I prezzi dell’oro sono in calo sui mercati globali oggi e la decisione di Goldman Sachs di ridurre il proprio target sull’oro a 4.900 dollari l’oncia appare ampiamente coerente con le attuali condizioni del mercato dei metalli, dove il sentiment continua a raffreddarsi dopo il rally speculativo registrato all’inizio dell’anno.

  • Dopo l’accordo tra Stati Uniti e Iran, gli investitori hanno spostato l’attenzione dai rischi geopolitici alla politica monetaria della Federal Reserve e al rafforzamento del dollaro USA, mettendo l’oro sulla strada della terza settimana consecutiva di ribassi.
  • Gli investitori sono tornati rapidamente a prezzare uno scenario di tassi d’interesse elevati più a lungo negli Stati Uniti. Sebbene la Federal Reserve abbia lasciato invariati i tassi, il suo messaggio è stato interpretato come restrittivo (hawkish). Diversi membri della banca centrale ritengono infatti che vi sia ancora spazio per almeno un ulteriore rialzo dei tassi entro la fine dell’anno.

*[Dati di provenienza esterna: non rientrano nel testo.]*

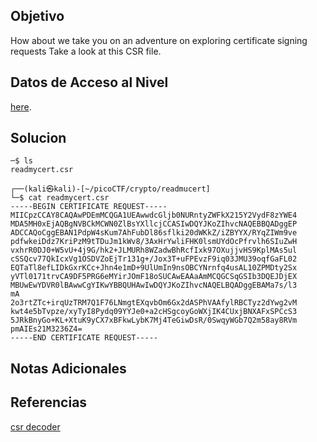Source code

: ## Objetivo

How about we take you on an adventure on exploring certificate signing requests Take a look at this CSR file.

## Datos de Acceso al Nivel

[here](https://artifacts.picoctf.net/c/421/readmycert.csr).
## Solucion

```
─$ ls
readmycert.csr

┌──(kali㉿kali)-[~/picoCTF/crypto/readmucert]
└─$ cat readmycert.csr 
-----BEGIN CERTIFICATE REQUEST-----
MIICpzCCAY8CAQAwPDEmMCQGA1UEAwwdcGljb0NURntyZWFkX215Y2VydF8zYWE4
MDA5MH0xEjAQBgNVBCkMCWN0ZlBsYXllcjCCASIwDQYJKoZIhvcNAQEBBQADggEP
ADCCAQoCggEBAN1PdpW4sKum7AhFubDl86sflki20dWKkZ/iZBYYX/RYqZIWm9ve
pdfwkeiDdz7KriPzM9tTDuJm1kWv8/3AxHrYwliFHK0lsmUYdOcPfrvlh6SIuZwH
vxhrR0DJ0+W5vU+4j9G/hk2+JLMURh8WZadwBhRcfIxk97OXujjvHS9KplMAs5ul
cSSQcv77QkIcxVg1OSDVZoEjTr131g+/Jox3T+uFPEvzF9iq03JMU39oqfGaFL02
EQTaTl8efLIDkGxrKCc+Jhn4e1mD+9UlUmIn9nsOBCYNrnfq4usAL10ZPMDty2Sx
yVTl0171trvCA9DF5PRG6eMYirJOmF18oSUCAwEAAaAmMCQGCSqGSIb3DQEJDjEX
MBUwEwYDVR0lBAwwCgYIKwYBBQUHAwIwDQYJKoZIhvcNAQELBQADggEBAMa7s/l3
mA
2o3rtZTc+irqUzTRM7Q1F76LNmgtEXqvbOm6Gx2dASPhVAAfylRBCTyz2dYwg2vM
kwt4e5bTvpze/xyTyI8Pydq09YYJe0+a2cHSgcoyGoWXjIK4CUxjBNXAFxSPCcS3
5JRkBnyGo+KL+XtuK9yCX7xBFkwLybK7Mj4TeGiwDsR/0SwqyWGb7Q2m58ay8RVm
pmAIEs21M3236Z4=
-----END CERTIFICATE REQUEST-----

```

## Notas Adicionales



## Referencias

[csr decoder](https://www.sslshopper.com/csr-decoder.html)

  • I rendimenti dei Treasury statunitensi sono aumentati, mentre il dollaro si è rafforzato raggiungendo i livelli più alti degli ultimi dodici mesi. Questo crea un contesto sfavorevole per l’oro, che non offre rendimenti e tende a diventare meno attraente quando gli asset remunerati garantiscono ritorni più elevati.

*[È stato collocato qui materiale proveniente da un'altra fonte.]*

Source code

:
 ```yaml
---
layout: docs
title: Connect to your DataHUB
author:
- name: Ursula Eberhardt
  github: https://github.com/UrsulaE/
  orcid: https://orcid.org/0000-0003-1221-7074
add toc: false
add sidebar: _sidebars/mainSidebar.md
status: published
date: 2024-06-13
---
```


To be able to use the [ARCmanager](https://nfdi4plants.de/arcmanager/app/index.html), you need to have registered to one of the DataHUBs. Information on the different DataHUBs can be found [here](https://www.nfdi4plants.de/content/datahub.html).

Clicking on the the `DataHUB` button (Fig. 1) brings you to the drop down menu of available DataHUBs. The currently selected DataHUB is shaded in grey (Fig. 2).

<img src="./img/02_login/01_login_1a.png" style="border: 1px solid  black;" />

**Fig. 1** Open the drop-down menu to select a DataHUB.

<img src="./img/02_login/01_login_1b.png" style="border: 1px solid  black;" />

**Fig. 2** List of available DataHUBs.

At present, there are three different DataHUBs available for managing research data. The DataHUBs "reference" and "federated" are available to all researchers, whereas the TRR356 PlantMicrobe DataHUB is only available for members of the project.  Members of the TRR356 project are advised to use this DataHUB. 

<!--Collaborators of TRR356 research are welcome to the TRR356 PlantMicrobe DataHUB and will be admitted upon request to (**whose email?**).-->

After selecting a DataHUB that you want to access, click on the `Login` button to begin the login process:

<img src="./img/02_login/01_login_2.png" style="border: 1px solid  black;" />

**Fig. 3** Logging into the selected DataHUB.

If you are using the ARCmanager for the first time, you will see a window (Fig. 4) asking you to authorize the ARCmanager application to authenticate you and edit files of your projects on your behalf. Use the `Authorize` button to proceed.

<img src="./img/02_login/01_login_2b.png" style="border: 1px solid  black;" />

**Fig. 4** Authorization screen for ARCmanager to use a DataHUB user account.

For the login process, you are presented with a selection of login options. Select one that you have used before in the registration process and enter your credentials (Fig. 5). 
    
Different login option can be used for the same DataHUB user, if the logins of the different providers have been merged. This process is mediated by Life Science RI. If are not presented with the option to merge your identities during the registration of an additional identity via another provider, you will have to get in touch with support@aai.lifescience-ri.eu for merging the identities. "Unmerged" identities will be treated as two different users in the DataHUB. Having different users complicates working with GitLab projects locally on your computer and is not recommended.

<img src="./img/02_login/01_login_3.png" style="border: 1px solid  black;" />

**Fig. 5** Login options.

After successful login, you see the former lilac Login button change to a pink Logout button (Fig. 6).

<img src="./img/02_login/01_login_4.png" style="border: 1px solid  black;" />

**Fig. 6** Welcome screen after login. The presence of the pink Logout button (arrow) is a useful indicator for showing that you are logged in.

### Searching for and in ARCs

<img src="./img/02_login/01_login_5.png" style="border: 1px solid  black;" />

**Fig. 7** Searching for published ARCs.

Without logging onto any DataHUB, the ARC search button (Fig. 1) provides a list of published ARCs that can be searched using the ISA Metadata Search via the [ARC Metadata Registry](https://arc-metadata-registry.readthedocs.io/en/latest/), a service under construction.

  • Attualmente i mercati attribuiscono una probabilità superiore all’80% a un ulteriore rialzo dei tassi da parte della Fed entro la fine dell’anno, limitando la domanda d’investimento per il metallo prezioso.
  • Ulteriori elementi di incertezza sono emersi dopo il rinvio dei negoziati tra Washington e Teheran. Sebbene l’accordo provvisorio rimanga in vigore, iniziano a sorgere dubbi sulla sua tenuta nel lungo periodo.
  • I prezzi del petrolio hanno recuperato terreno venerdì, ma su base settimanale restano sotto pressione. Le aspettative di una graduale normalizzazione del traffico marittimo attraverso lo Stretto di Hormuz hanno ridotto il premio per il rischio geopolitico incorporato nelle quotazioni energetiche.
  • La debolezza è visibile anche nel più ampio comparto dei metalli. L’argento perde circa il 2%, il platino circa l’1,5%, mentre anche il rame è sotto pressione, segnalando un atteggiamento più prudente degli investitori nei confronti dell’intero settore delle materie prime.
  • Nel breve termine, l’andamento dell’oro continua a essere guidato principalmente dal dollaro statunitense, dai rendimenti dei Treasury e dalle aspettative sulla politica monetaria della Federal Reserve. Finché i mercati continueranno a scontare tassi d’interesse elevati negli Stati Uniti, il potenziale di rialzo del metallo prezioso potrebbe rimanere limitato.